Panel contract — /coauthorship/analyses/

Panel contract — /coauthorship/analyses/

One panel = one method = one agent = exactly THREE files. You may not create, edit, or delete anything else. No git commands. No pip install. No writes into _derived/.

experiments/coauthorship/analyses/<slug>.py    # compute (PEP-723 header, run with `uv run <slug>.py`)
assets/data/analyses/<slug>.json               # output of running your .py (committed)
assets/js/analyses/<slug>.js                   # render module (plain IIFE — NO ES modules)

Paths are relative to the repo root (your cwd is the worktree root). The shell page, the toolbar, all CSS, and the loader already exist — your JS registers into them.

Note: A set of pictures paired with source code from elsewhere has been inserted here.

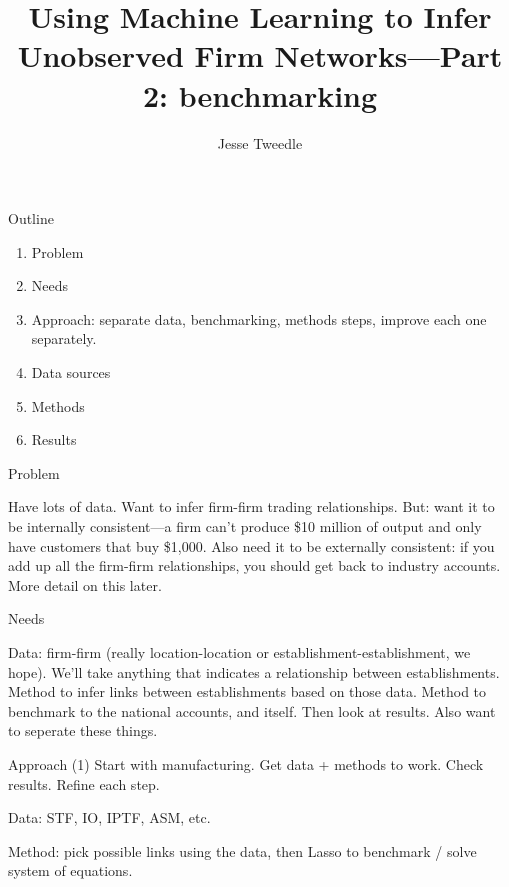 \documentclass[12pt]{beamer}
\begin{document}
\title{Using Machine Learning to Infer Unobserved Firm Networks---Part 2: benchmarking}
\author{Jesse Tweedle}

\begin{frame}{}

\maketitle

\end{frame}

\begin{frame}{Outline}
\begin{enumerate}
\item Problem
\item Needs
\item Approach: separate data, benchmarking, methods steps, improve each one separately.
\item Data sources
\item Methods
\item Results
\end{enumerate}
\end{frame}

\begin{frame}{Problem}

Have lots of data. Want to infer firm-firm trading relationships. But: want it to be internally consistent---a firm can't produce \$10 million of output and only have customers that buy \$1,000. Also need it to be externally consistent: if you add up all the firm-firm relationships, you should get back to industry accounts. More detail on this later.

\end{frame}

\begin{frame}{Needs}

Data: firm-firm (really location-location or establishment-establishment, we hope). We'll take anything that indicates a relationship between establishments. Method to infer links between establishments based on those data.  Method to benchmark to the national accounts, and itself. Then look at results. Also want to seperate these things. 

\end{frame}

\begin{frame}{Approach}
(1) Start with manufacturing. Get data + methods to work. Check results. Refine each step.  

Data: STF, IO, IPTF, ASM, etc.

Method: pick possible links using the data, then Lasso to benchmark / solve system of equations.

\end{frame}
\end{document}
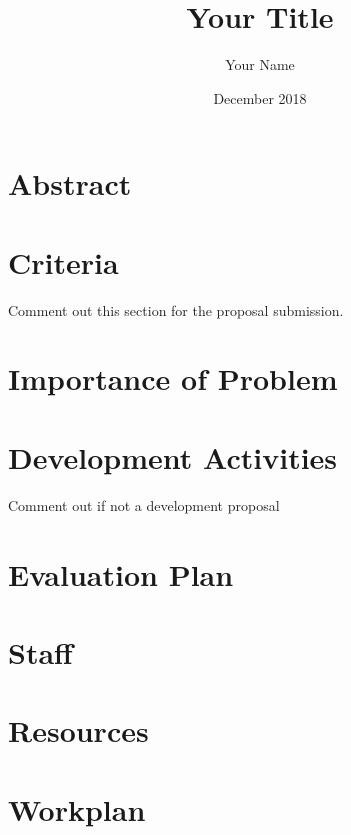 \documentclass[12pt,letterpaper]{article}
\title{Your Title}
\author{Your Name}
\date{December 2018}
\begin{document}
\maketitle
\thispagestyle{empty}

\tableofcontents
\clearpage
\section*{Abstract}
{

\normalsize

}

\clearpage
{} 

%
\section{Criteria}
Comment out this section for the proposal submission.

\section{Importance of Problem}

\section{Development Activities}
Comment out if not a development proposal

%
\section{Evaluation Plan}

\section{Staff}

\section{Resources}

\section{Workplan}

\end{document}

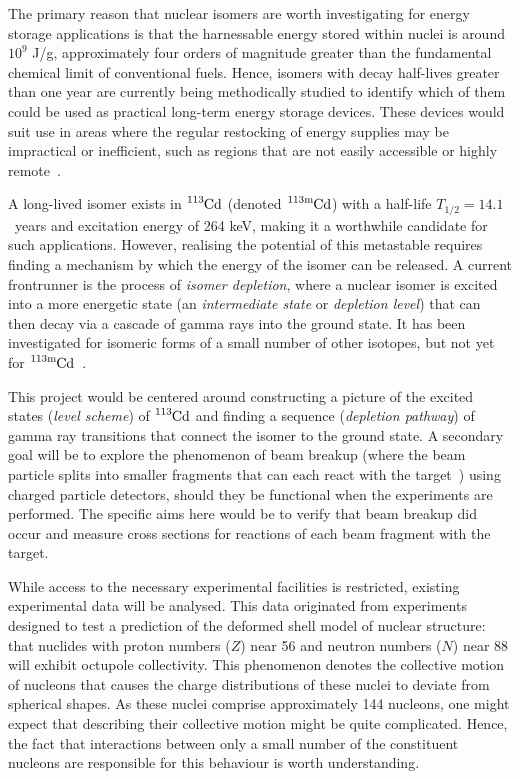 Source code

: \documentclass[12pt,a4paper]{article}
\newcommand{\cdm}{\ce{^{113\text{m}}Cd}}
\begin{document}
\medskip
\noindent
The primary reason that nuclear isomers are worth investigating for energy storage applications is that the harnessable energy stored within nuclei is around $10^9$ J/g, approximately four orders of magnitude greater than the fundamental chemical limit of conventional fuels.
Hence, isomers with decay half-lives greater than one year are currently being methodically studied to identify which of them could be used as practical long-term energy storage devices.
These devices would suit use in areas where the regular restocking of energy supplies may be impractical or inefficient, such as regions that are not easily accessible or highly remote~\cite{shaffer_innovations_2018}.

\medskip
\noindent
A long-lived isomer exists in $\ce{^{113}Cd}$ (denoted $\cdm$) with a half-life $T_{1/2} = 14.1$~years and excitation energy of 264 keV, making it a worthwhile candidate for such applications.
However, realising the potential of this metastable requires finding a mechanism by which the energy of the isomer can be released.
A current frontrunner is the process of \textit{isomer depletion}, where a nuclear isomer is excited into a more energetic state (an \textit{intermediate state} or \textit{depletion level}) that can then decay via a cascade of gamma rays into the ground state.
It has been investigated for isomeric forms of a small number of other isotopes, but not yet for $\cdm$~\cite{shaffer_innovations_2018}.

\medskip
\noindent
This project would be centered around constructing a picture of the excited states (\textit{level scheme}) of $\ce{^{113}Cd}$ and finding a sequence (\textit{depletion pathway}) of gamma ray transitions that connect the isomer to the ground state.
A secondary goal will be to explore the phenomenon of beam breakup (where the beam particle splits into smaller fragments that can each react with the target~\cite{curtis_+li_2005,dasgupta_fusion_1999}) using charged particle detectors, should they be functional when the experiments are performed.
The specific aims here would be to verify that beam breakup did occur and measure cross sections for reactions of each beam fragment with the target.


\medskip
\noindent
While access to the necessary experimental facilities is restricted, existing experimental data will be analysed.
This data originated from experiments designed to test a prediction of the deformed shell model of nuclear structure: that nuclides with proton numbers ($Z$) near 56 and neutron numbers ($N$) near 88 will exhibit octupole collectivity.
This phenomenon denotes the collective motion of nucleons that causes the charge distributions of these nuclei to deviate from spherical shapes.
As these nuclei comprise approximately 144 nucleons, one might expect that describing their collective motion might be quite complicated.
Hence, the fact that interactions between only a small number of the constituent nucleons are responsible for this behaviour is worth understanding.
\end{document}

Audience & voice (IMPORTANT)

The readers are the researchers IN this network — ML interpretability people (Bau lab, EleutherAI) and computational researchers. The page is partly an explainer of graph statistics for ML people. Your prose.how section teaches your method in 3-6 plain sentences, anchored to ML concepts they already know (embeddings, alignment across checkpoints/seeds, ablations, train/test, logits, attention maps). One good analogy beats three equations. Example register: “OMNI embeds every year’s graph into ONE shared space — the same trick as aligning latent spaces across model checkpoints, so a person’s movement between years is meaningful, not an artifact of each year being embedded separately.” Jargon terms are fine ONLY if introduced by the analogy. The full technical name + citation goes in prose.method (the collapsible “For the curious” footnote), nowhere else.

Python compute contract

Template (copy this header exactly; add per-method deps like hyppo or POT if needed):

# /// script
# requires-python = ">=3.10"
# dependencies = ["numpy", "networkx", "scikit-learn", "graspologic==3.4.4", "setuptools<81"]
# ///
"""<slug> — one line. Run: cd experiments/coauthorship/analyses && uv run <slug>.py"""
import json
from pathlib import Path
HERE = Path(__file__).resolve().parent
REPO = HERE.parents[2]
GRAPH = json.loads((REPO / "assets/data/coauthorship.json").read_text())
DERIVED = HERE / "_derived"     # papers.json / yearly.json / layers.json / tfidf.json (read-only)
OUT = REPO / "assets/data/analyses" / "<slug>.json"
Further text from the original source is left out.